A Thesis Presented to the Faculty of the College of Nursing ANGELES UNIVERSITY FOUNDATION

In Partial Fulfillment of the Requirements for the Degree BACHELOR OF SCIENCE IN NURSING

David, Bernard Ian T. Esguerra, Jerico J. Gonzales, Betina Carla A. Guevarra, Janette Kohl E. Jaramillo, Cherry Lyn M. Lacap, Ma. Kathleen M.

Submitted by:

Manansala, Kevin Edward K. Ricafort, Jefferson D. Sherwood, Misty Jewell B. Songco, Andre Ivan M. Tizon, Laverne Bernadette E.

GROUP 11, B.S.N. IV-11

September 2010

APPROVAL SHEET

This thesis entitled “SELECTED FACTORS AFFECTING THE CONTINUATION OF THE NURSING COURSE DESPITE THE RELUCTANCE OF NURSING STUDENTS OF ANGELES UNIVERSITY FOUNDATION, ACADEMIC YEAR 2009- 2010: IMPLICATION FOR NURSING EDUCATION”, prepared and submitted by Group 11, B.S.N. IV-11 in partial fulfillment of the requirements for the degree BACHELOR OF SCIENCE IN NURSING, has been found in order and is hereby recommended for acceptance and approval for ORAL EXAMINATION.

ELMER D. BONDOC, R.N., M.N. Adviser

PANEL OF EXAMINERS

Passed by the PANEL OF EXAMINERS on oral examination on September 17, 2010.

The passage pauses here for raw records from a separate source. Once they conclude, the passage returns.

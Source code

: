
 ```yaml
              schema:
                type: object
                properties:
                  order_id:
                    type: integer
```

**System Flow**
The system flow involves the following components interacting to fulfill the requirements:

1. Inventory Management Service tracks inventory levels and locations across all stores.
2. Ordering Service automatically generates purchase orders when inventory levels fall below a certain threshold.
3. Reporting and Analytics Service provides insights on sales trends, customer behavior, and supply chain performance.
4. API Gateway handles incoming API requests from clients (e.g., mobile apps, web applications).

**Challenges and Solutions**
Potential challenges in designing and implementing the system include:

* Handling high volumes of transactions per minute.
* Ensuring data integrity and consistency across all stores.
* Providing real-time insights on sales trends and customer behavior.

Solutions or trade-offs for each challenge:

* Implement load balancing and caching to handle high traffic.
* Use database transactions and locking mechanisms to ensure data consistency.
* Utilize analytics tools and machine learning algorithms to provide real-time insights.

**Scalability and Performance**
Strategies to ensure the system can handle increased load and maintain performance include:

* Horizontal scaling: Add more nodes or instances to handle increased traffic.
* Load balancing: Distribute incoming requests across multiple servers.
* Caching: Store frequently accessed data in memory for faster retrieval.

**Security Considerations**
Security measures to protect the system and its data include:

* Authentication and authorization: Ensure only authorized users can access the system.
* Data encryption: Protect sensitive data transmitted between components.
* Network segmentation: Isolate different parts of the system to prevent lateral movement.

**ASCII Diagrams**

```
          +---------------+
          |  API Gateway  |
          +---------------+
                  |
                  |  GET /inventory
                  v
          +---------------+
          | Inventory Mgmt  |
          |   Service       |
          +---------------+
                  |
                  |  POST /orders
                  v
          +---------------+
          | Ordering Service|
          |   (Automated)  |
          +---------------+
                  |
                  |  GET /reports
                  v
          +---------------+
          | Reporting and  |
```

DEBBIE Q. RAMIREZ, R.N., MAN Chairman

JASLEEN S. YUMANG, R.N., M.N. Member

MARIE EMERALD S. RONCAL, R.N., M.N. Member

DOROTEO S. DIZON, R.N., MAN Research Coordinator

Accepted and approved in partial fulfillment of the requirements for the degree of BACHELOR OF SCIENCE IN NURSING.

Date

ZENAIDA S. FERNANDEZ, R.N., Ph.D. Dean

ACKNOWLEDGEMENT

We would like to thank the following who shared their time, effort to make this study:

To our dear adviser Sir Elmer Bondoc who patiently guided us in every step we took. His ideas and suggestions regarding our thesis are exceptionally indispensable and his constant advice that we can do it kept us on a positive attitude.

For batch Sanlingan and Gilas, who patiently answered our questionnaire despite their tight and busy schedule during their lecture hours. Your cooperation is what made our data collection a breeze. We honestly and deeply thank you from the bottom of our hearts.

To our dear panel Ma’am Debbie, Ma’am Ems and Ma’am Jasleen for helping us critique our study and giving us pointers to further improve our study.

To Sir Ted for being available during consultations especially on critical times and when don’t know the next step.

We would like to also extend our heartfelt gratitude to our parents and family who supported us and understood our situations especially on financing our meetings and needs and understanding our reasons on extending our time at school.

To a hundred more individuals, dear friends and clinical instructors who supported and helped us indirectly and directly even during the final processing of our thesis. Thank you.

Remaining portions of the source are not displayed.